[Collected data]
--------------------
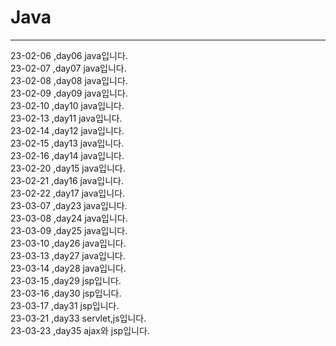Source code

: # Java
<hr>
23-02-06 ,day06  java입니다.<br>
23-02-07 ,day07  java입니다.<br>
23-02-08 ,day08  java입니다.<br>
23-02-09 ,day09  java입니다.<br>
23-02-10 ,day10  java입니다.<br>
23-02-13 ,day11  java입니다.<br>
23-02-14 ,day12  java입니다.<br>
23-02-15 ,day13  java입니다.<br>
23-02-16 ,day14  java입니다.<br>
23-02-20 ,day15  java입니다.<br>
23-02-21 ,day16  java입니다.<br>
23-02-22 ,day17  java입니다.<br>
23-03-07 ,day23  java입니다.<br>
23-03-08 ,day24 java입니다.<br>
23-03-09 ,day25  java입니다.<br>
23-03-10 ,day26  java입니다.<br>
23-03-13 ,day27  java입니다.<br>
23-03-14 ,day28  java입니다.<br>
23-03-15 ,day29  jsp입니다.<br>
23-03-16 ,day30  jsp입니다.<br>
23-03-17 ,day31  jsp입니다.<br>
23-03-21 ,day33  servlet,js입니다.<br>
23-03-23 ,day35  ajax와 jsp입니다.<br>
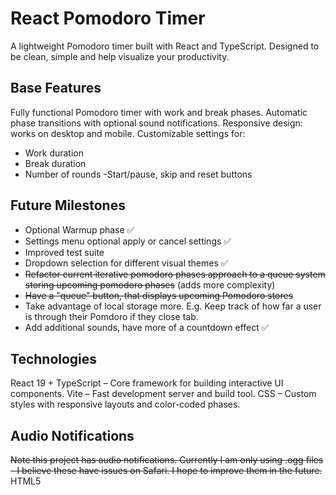 # React Pomodoro Timer

A lightweight Pomodoro timer built with React and TypeScript. Designed to be clean, simple and help visualize your productivity.

## Base Features

Fully functional Pomodoro timer with work and break phases.
Automatic phase transitions with optional sound notifications.
Responsive design: works on desktop and mobile.
Customizable settings for:

- Work duration
- Break duration
- Number of rounds
  -Start/pause, skip and reset buttons

## Future Milestones

- Optional Warmup phase ✅
- Settings menu optional apply or cancel settings ✅
- Improved test suite
- Dropdown selection for different visual themes ✅
- ~~Refactor current iterative pomodoro phases approach to a queue system storing upcoming pomodoro phases~~ (adds more complexity)
- ~~Have a "queue" button, that displays upcoming Pomodoro stores~~
- Take advantage of local storage more. E.g. Keep track of how far a user is through their Pomdoro if they close tab.
- Add additional sounds, have more of a countdown effect ✅

## Technologies

React 19 + TypeScript – Core framework for building interactive UI components.
Vite – Fast development server and build tool.
CSS – Custom styles with responsive layouts and color-coded phases.

## Audio Notifications

~~Note this project has audio notifications. Currently I am only using .ogg files - I believe these have issues on Safari. I hope to improve them in the future.~~
HTML5 <audio> is now done with 2 .wav files - I checked with a few browsers and did not find issues. Please feel free to report if any suggestions for improvements.
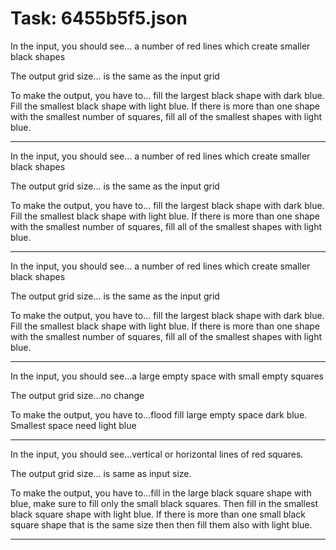 # Task: 6455b5f5.json

In the input, you should see... a number of red lines which create smaller black shapes

The output grid size... is the same as the input grid

To make the output, you have to... fill the largest black shape with dark blue. Fill the smallest black shape with light blue. If there is more than one shape with the smallest number of squares, fill all of the smallest shapes with light blue.

---

In the input, you should see... a number of red lines which create smaller black shapes

The output grid size... is the same as the input grid

To make the output, you have to... fill the largest black shape with dark blue. Fill the smallest black shape with light blue. If there is more than one shape with the smallest number of squares, fill all of the smallest shapes with light blue.

---

In the input, you should see... a number of red lines which create smaller black shapes

The output grid size... is the same as the input grid

To make the output, you have to... fill the largest black shape with dark blue. Fill the smallest black shape with light blue. If there is more than one shape with the smallest number of squares, fill all of the smallest shapes with light blue.

---

In the input, you should see...a large empty space with small empty squares

The output grid size...no change

To make the output, you have to...flood fill large empty space dark blue.  Smallest space need light blue

---

In the input, you should see...vertical or horizontal lines of red squares.

The output grid size... is same as input size.

To make the output, you have to...fill in the large black square shape with blue, make sure to fill only the small black squares. Then fill in the smallest black square shape with light blue. If there is more than one small black square shape that is the same size then then fill them also with light blue.

---

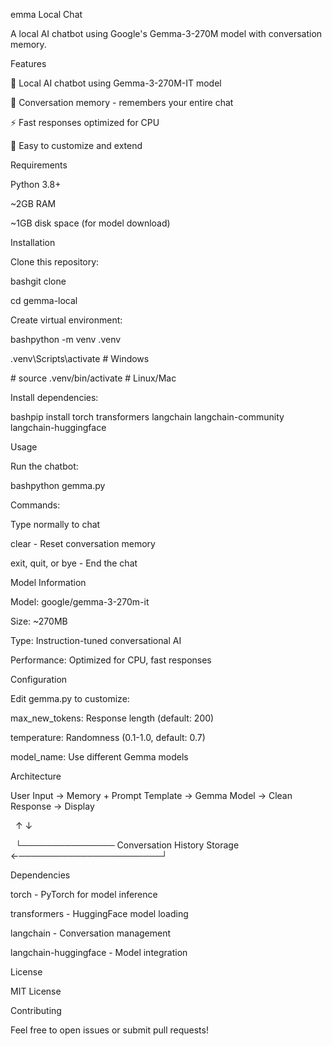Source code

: emma Local Chat

A local AI chatbot using Google's Gemma-3-270M model with conversation memory.

Features



🤖 Local AI chatbot using Gemma-3-270M-IT model

💾 Conversation memory - remembers your entire chat

⚡ Fast responses optimized for CPU

🔧 Easy to customize and extend



Requirements



Python 3.8+

~2GB RAM

~1GB disk space (for model download)



Installation



Clone this repository:



bashgit clone <your-repo-url>

cd gemma-local



Create virtual environment:



bashpython -m venv .venv

.venv\\Scripts\\activate  # Windows

\# source .venv/bin/activate  # Linux/Mac



Install dependencies:



bashpip install torch transformers langchain langchain-community langchain-huggingface

Usage

Run the chatbot:

bashpython gemma.py

Commands:



Type normally to chat

clear - Reset conversation memory

exit, quit, or bye - End the chat



Model Information



Model: google/gemma-3-270m-it

Size: ~270MB

Type: Instruction-tuned conversational AI

Performance: Optimized for CPU, fast responses



Configuration

Edit gemma.py to customize:



max\_new\_tokens: Response length (default: 200)

temperature: Randomness (0.1-1.0, default: 0.7)

model\_name: Use different Gemma models



Architecture

User Input → Memory + Prompt Template → Gemma Model → Clean Response → Display

&nbsp;    ↑                                                                    ↓

&nbsp;    └─────────────── Conversation History Storage ←───────────────────────┘

Dependencies



torch - PyTorch for model inference

transformers - HuggingFace model loading

langchain - Conversation management

langchain-huggingface - Model integration



License

MIT License

Contributing

Feel free to open issues or submit pull requests!

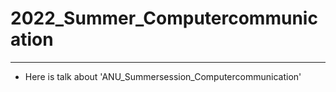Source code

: # 2022_Summer_Computercommunication

_____

- Here is talk about 'ANU_Summersession_Computercommunication'
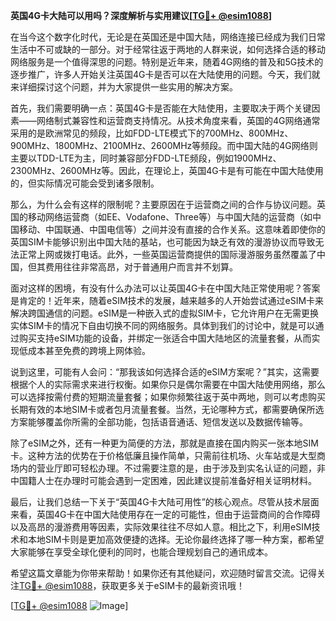 **英国4G卡大陆可以用吗？深度解析与实用建议[[TG💪+ @esim1088](https://t.me/s/esim1088)]**

在当今这个数字化时代，无论是在英国还是中国大陆，网络连接已经成为我们日常生活中不可或缺的一部分。对于经常往返于两地的人群来说，如何选择合适的移动网络服务是一个值得深思的问题。特别是近年来，随着4G网络的普及和5G技术的逐步推广，许多人开始关注英国4G卡是否可以在大陆使用的问题。今天，我们就来详细探讨这个问题，并为大家提供一些实用的解决方案。

首先，我们需要明确一点：英国4G卡是否能在大陆使用，主要取决于两个关键因素——网络制式兼容性和运营商支持情况。从技术角度来看，英国的4G网络通常采用的是欧洲常见的频段，比如FDD-LTE模式下的700MHz、800MHz、900MHz、1800MHz、2100MHz、2600MHz等频段。而中国大陆的4G网络则主要以TDD-LTE为主，同时兼容部分FDD-LTE频段，例如1900MHz、2300MHz、2600MHz等。因此，在理论上，英国4G卡是有可能在中国大陆使用的，但实际情况可能会受到诸多限制。

那么，为什么会有这样的限制呢？主要原因在于运营商之间的合作与协议问题。英国的移动网络运营商（如EE、Vodafone、Three等）与中国大陆的运营商（如中国移动、中国联通、中国电信等）之间并没有直接的合作关系。这意味着即使你的英国SIM卡能够识别出中国大陆的基站，也可能因为缺乏有效的漫游协议而导致无法正常上网或拨打电话。此外，一些英国运营商提供的国际漫游服务虽然覆盖了中国，但其费用往往非常高昂，对于普通用户而言并不划算。

面对这样的困境，有没有什么办法可以让英国4G卡在中国大陆正常使用呢？答案是肯定的！近年来，随着eSIM技术的发展，越来越多的人开始尝试通过eSIM卡来解决跨国通信的问题。eSIM是一种嵌入式的虚拟SIM卡，它允许用户在无需更换实体SIM卡的情况下自由切换不同的网络服务。具体到我们的讨论中，就是可以通过购买支持eSIM功能的设备，并绑定一张适合中国大陆地区的流量套餐，从而实现低成本甚至免费的跨境上网体验。

说到这里，可能有人会问：“那我该如何选择合适的eSIM方案呢？”其实，这需要根据个人的实际需求来进行权衡。如果你只是偶尔需要在中国大陆使用网络，那么可以选择按需付费的短期流量套餐；如果你频繁往返于英中两地，则可以考虑购买长期有效的本地SIM卡或者包月流量套餐。当然，无论哪种方式，都需要确保所选方案能够覆盖你所需的全部功能，包括语音通话、短信发送以及数据传输等。

除了eSIM之外，还有一种更为简便的方法，那就是直接在国内购买一张本地SIM卡。这种方法的优势在于价格低廉且操作简单，只需前往机场、火车站或是大型商场内的营业厅即可轻松办理。不过需要注意的是，由于涉及到实名认证的问题，非中国籍人士在办理时可能会遇到一定困难，因此建议提前准备好相关证明材料。

最后，让我们总结一下关于“英国4G卡大陆可用性”的核心观点。尽管从技术层面来看，英国4G卡在中国大陆使用存在一定的可能性，但由于运营商间的合作障碍以及高昂的漫游费用等因素，实际效果往往不尽如人意。相比之下，利用eSIM技术和本地SIM卡则是更加高效便捷的选择。无论你最终选择了哪一种方案，都希望大家能够在享受全球化便利的同时，也能合理规划自己的通讯成本。

希望这篇文章能为你带来帮助！如果你还有其他疑问，欢迎随时留言交流。记得关注[TG💪+ @esim1088](https://t.me/s/esim1088)，获取更多关于eSIM卡的最新资讯哦！

[[TG💪+ @esim1088](https://t.me/s/esim1088) ![Image](https://i.postimg.cc/4NQfJmqS/Snipaste-2025-05-13-00-14-12.png)]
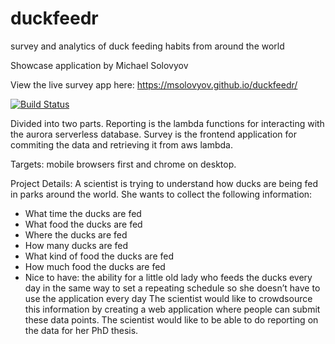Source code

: # duckfeedr
survey and analytics of duck feeding habits from around the world

Showcase application by Michael Solovyov

View the live survey app here: https://msolovyov.github.io/duckfeedr/

[![Build Status](https://travis-ci.com/msolovyov/duckfeedr.svg?branch=master)](https://travis-ci.com/msolovyov/duckfeedr)

Divided into two parts. Reporting is the lambda functions for interacting with the aurora serverless database. Survey is the frontend application for commiting the data and retrieving it from aws lambda. 

Targets: mobile browsers first and chrome on desktop. 

Project Details:
A scientist is trying to understand how ducks are being fed in parks around the world. She wants
to collect the following information:
- What time the ducks are fed
- What food the ducks are fed
- Where the ducks are fed
- How many ducks are fed
- What kind of food the ducks are fed
- How much food the ducks are fed
- Nice to have: the ability for a little old lady who feeds the ducks every day in the same
way to set a repeating schedule so she doesn’t have to use the application every day
The scientist would like to crowdsource this information by creating a web application where
people can submit these data points. The scientist would like to be able to do reporting on the
data for her PhD thesis.
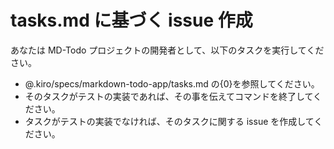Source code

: # tasks.md に基づく issue 作成

あなたは MD-Todo プロジェクトの開発者として、以下のタスクを実行してください。

- @.kiro/specs/markdown-todo-app/tasks.md の{0}を参照してください。
- そのタスクがテストの実装であれば、その事を伝えてコマンドを終了してください。
- タスクがテストの実装でなければ、そのタスクに関する issue を作成してください。
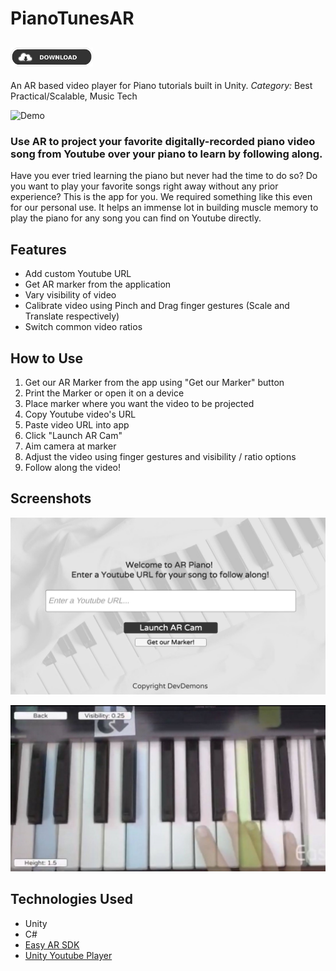 # PianoTunesAR

## <a href="https://github.com/hamzafarooq009/PianoTunesAR/releases/tag/APK"><img src="./Multimedia/download.png" height="30"></a>

An AR based video player for Piano tutorials built in Unity.
*Category:* Best Practical/Scalable, Music Tech

![Demo](/Multimedia/Demo.gif)

### Use AR to project your favorite digitally-recorded piano video song from Youtube over your piano to learn by following along.

Have you ever tried learning the piano but never had the time to do so? Do you want to play your favorite songs right away without any prior experience? This is the app for you. We required something like this even for our personal use. It helps an immense lot in building muscle memory to play the piano for any song you can find on Youtube directly.

## Features

- Add custom Youtube URL
- Get AR marker from the application
- Vary visibility of video
- Calibrate video using Pinch and Drag finger gestures (Scale and Translate respectively)
- Switch common video ratios

## How to Use

1. Get our AR Marker from the app using "Get our Marker" button
2. Print the Marker or open it on a device
3. Place marker where you want the video to be projected
4. Copy Youtube video's URL
5. Paste video URL into app
6. Click "Launch AR Cam"
7. Aim camera at marker
8. Adjust the video using finger gestures and visibility / ratio options
9. Follow along the video!

## Screenshots

![Main menu](/Multimedia/MainMenu.jpg)

![Play](/Multimedia/Play.jpg)

## Technologies Used

- Unity
- C#
- [Easy AR SDK](https://www.easyar.com/)
- [Unity Youtube Player](https://github.com/iBicha/UnityYoutubePlayer)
--------------------
EXERCISE PROMPT - When copying from the data above, begin at the line containing "way to set a" and end at the line containing "4. Copy Youtube video's URL"; return those lines exactly and leave all pictures behind.

PROBLEM SOLUTION -
way to set a repeating schedule so she doesn’t have to use the application every day
The scientist would like to crowdsource this information by creating a web application where
people can submit these data points. The scientist would like to be able to do reporting on the
data for her PhD thesis.
Source code

: # tasks.md に基づく issue 作成

あなたは MD-Todo プロジェクトの開発者として、以下のタスクを実行してください。

- @.kiro/specs/markdown-todo-app/tasks.md の{0}を参照してください。
- そのタスクがテストの実装であれば、その事を伝えてコマンドを終了してください。
- タスクがテストの実装でなければ、そのタスクに関する issue を作成してください。
 # PianoTunesAR

## <a href="https://github.com/hamzafarooq009/PianoTunesAR/releases/tag/APK"><img src="./Multimedia/download.png" height="30"></a>

An AR based video player for Piano tutorials built in Unity.
*Category:* Best Practical/Scalable, Music Tech

![Demo](/Multimedia/Demo.gif)

### Use AR to project your favorite digitally-recorded piano video song from Youtube over your piano to learn by following along.

Have you ever tried learning the piano but never had the time to do so? Do you want to play your favorite songs right away without any prior experience? This is the app for you. We required something like this even for our personal use. It helps an immense lot in building muscle memory to play the piano for any song you can find on Youtube directly.

## Features

- Add custom Youtube URL
- Get AR marker from the application
- Vary visibility of video
- Calibrate video using Pinch and Drag finger gestures (Scale and Translate respectively)
- Switch common video ratios

## How to Use

1. Get our AR Marker from the app using "Get our Marker" button
2. Print the Marker or open it on a device
3. Place marker where you want the video to be projected
4. Copy Youtube video's URL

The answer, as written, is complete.